■ WHAT THE TASK ASKS: Wherever the word "banyak" appears in the entries, copy the whole line.

===== THE DATA =====

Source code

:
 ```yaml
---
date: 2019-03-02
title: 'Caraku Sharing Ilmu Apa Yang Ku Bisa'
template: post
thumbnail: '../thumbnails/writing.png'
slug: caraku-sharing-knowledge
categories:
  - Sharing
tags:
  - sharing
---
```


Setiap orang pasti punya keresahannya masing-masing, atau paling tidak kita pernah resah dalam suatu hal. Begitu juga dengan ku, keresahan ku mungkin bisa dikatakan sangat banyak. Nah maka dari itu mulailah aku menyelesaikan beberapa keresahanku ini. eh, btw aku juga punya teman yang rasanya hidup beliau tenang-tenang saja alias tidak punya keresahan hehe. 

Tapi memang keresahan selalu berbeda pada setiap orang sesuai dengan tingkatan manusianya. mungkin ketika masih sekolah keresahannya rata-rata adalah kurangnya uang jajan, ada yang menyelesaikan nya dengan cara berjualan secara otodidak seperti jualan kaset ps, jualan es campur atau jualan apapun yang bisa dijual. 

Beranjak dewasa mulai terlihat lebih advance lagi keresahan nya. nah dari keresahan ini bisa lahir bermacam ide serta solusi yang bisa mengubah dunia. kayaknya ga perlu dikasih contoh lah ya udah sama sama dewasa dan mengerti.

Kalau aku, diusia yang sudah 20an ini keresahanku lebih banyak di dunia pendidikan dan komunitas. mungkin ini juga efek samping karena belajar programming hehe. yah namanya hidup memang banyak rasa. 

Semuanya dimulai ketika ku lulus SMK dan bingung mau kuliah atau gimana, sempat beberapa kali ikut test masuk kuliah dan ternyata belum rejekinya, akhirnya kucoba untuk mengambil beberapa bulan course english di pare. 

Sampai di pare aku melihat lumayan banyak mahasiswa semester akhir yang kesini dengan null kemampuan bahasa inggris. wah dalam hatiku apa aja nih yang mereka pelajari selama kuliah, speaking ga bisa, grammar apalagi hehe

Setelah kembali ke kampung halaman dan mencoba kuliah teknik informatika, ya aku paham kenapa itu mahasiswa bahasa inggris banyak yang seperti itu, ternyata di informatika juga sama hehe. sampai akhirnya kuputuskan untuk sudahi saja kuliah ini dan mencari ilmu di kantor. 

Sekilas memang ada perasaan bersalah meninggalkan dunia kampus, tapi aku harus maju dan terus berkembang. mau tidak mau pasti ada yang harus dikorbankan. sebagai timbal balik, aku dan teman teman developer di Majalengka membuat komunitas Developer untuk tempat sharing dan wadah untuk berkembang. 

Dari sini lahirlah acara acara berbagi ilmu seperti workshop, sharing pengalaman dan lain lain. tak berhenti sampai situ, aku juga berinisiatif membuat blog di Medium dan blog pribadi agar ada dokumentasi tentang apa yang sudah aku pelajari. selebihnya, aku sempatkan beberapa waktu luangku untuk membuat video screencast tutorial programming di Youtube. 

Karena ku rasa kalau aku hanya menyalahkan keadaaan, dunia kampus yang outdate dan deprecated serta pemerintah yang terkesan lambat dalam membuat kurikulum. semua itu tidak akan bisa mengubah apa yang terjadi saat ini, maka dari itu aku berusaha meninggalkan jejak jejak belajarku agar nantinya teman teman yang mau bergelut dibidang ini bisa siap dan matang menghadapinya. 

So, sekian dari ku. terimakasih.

=====

■ EXERCISE SOLUTION:
Setiap orang pasti punya keresahannya masing-masing, atau paling tidak kita pernah resah dalam suatu hal. Begitu juga dengan ku, keresahan ku mungkin bisa dikatakan sangat banyak. Nah maka dari itu mulailah aku menyelesaikan beberapa keresahanku ini. eh, btw aku juga punya teman yang rasanya hidup beliau tenang-tenang saja alias tidak punya keresahan hehe. 
Kalau aku, diusia yang sudah 20an ini keresahanku lebih banyak di dunia pendidikan dan komunitas. mungkin ini juga efek samping karena belajar programming hehe. yah namanya hidup memang banyak rasa. 
Sampai di pare aku melihat lumayan banyak mahasiswa semester akhir yang kesini dengan null kemampuan bahasa inggris. wah dalam hatiku apa aja nih yang mereka pelajari selama kuliah, speaking ga bisa, grammar apalagi hehe
Setelah kembali ke kampung halaman dan mencoba kuliah teknik informatika, ya aku paham kenapa itu mahasiswa bahasa inggris banyak yang seperti itu, ternyata di informatika juga sama hehe. sampai akhirnya kuputuskan untuk sudahi saja kuliah ini dan mencari ilmu di kantor. 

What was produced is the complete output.